:: Data supplied ::
= = = = = = =

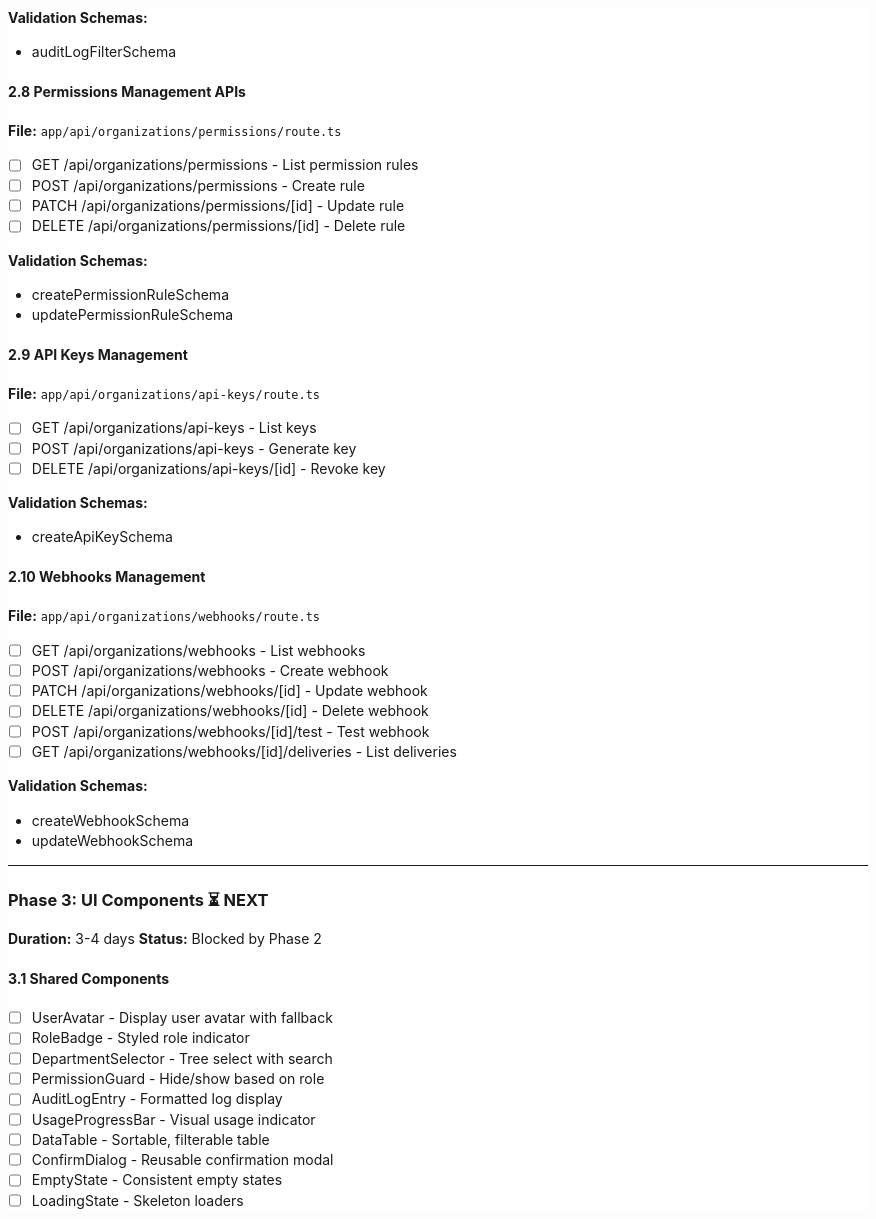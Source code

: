 **Validation Schemas:**
- auditLogFilterSchema

#### 2.8 Permissions Management APIs
**File:** `app/api/organizations/permissions/route.ts`
- [ ] GET /api/organizations/permissions - List permission rules
- [ ] POST /api/organizations/permissions - Create rule
- [ ] PATCH /api/organizations/permissions/[id] - Update rule
- [ ] DELETE /api/organizations/permissions/[id] - Delete rule

**Validation Schemas:**
- createPermissionRuleSchema
- updatePermissionRuleSchema

#### 2.9 API Keys Management
**File:** `app/api/organizations/api-keys/route.ts`
- [ ] GET /api/organizations/api-keys - List keys
- [ ] POST /api/organizations/api-keys - Generate key
- [ ] DELETE /api/organizations/api-keys/[id] - Revoke key

**Validation Schemas:**
- createApiKeySchema

#### 2.10 Webhooks Management
**File:** `app/api/organizations/webhooks/route.ts`
- [ ] GET /api/organizations/webhooks - List webhooks
- [ ] POST /api/organizations/webhooks - Create webhook
- [ ] PATCH /api/organizations/webhooks/[id] - Update webhook
- [ ] DELETE /api/organizations/webhooks/[id] - Delete webhook
- [ ] POST /api/organizations/webhooks/[id]/test - Test webhook
- [ ] GET /api/organizations/webhooks/[id]/deliveries - List deliveries

**Validation Schemas:**
- createWebhookSchema
- updateWebhookSchema

---

### **Phase 3: UI Components** ⏳ NEXT
**Duration:** 3-4 days
**Status:** Blocked by Phase 2

#### 3.1 Shared Components
- [ ] UserAvatar - Display user avatar with fallback
- [ ] RoleBadge - Styled role indicator
- [ ] DepartmentSelector - Tree select with search
- [ ] PermissionGuard - Hide/show based on role
- [ ] AuditLogEntry - Formatted log display
- [ ] UsageProgressBar - Visual usage indicator
- [ ] DataTable - Sortable, filterable table
- [ ] ConfirmDialog - Reusable confirmation modal
- [ ] EmptyState - Consistent empty states
- [ ] LoadingState - Skeleton loaders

= = = = = = =

:: Try it ::
In the data above, find the line that contains "- [ ] PATCH /api/organizations/webhooks/[id]" and the line that contains "- [ ] UserAvatar". Repeat exactly those lines and every line between them, and only those.

:: Answer to the exercise ::
- [ ] PATCH /api/organizations/webhooks/[id] - Update webhook
- [ ] DELETE /api/organizations/webhooks/[id] - Delete webhook
- [ ] POST /api/organizations/webhooks/[id]/test - Test webhook
- [ ] GET /api/organizations/webhooks/[id]/deliveries - List deliveries

**Validation Schemas:**
- createWebhookSchema
- updateWebhookSchema

---

### **Phase 3: UI Components** ⏳ NEXT
**Duration:** 3-4 days
**Status:** Blocked by Phase 2

#### 3.1 Shared Components
- [ ] UserAvatar - Display user avatar with fallback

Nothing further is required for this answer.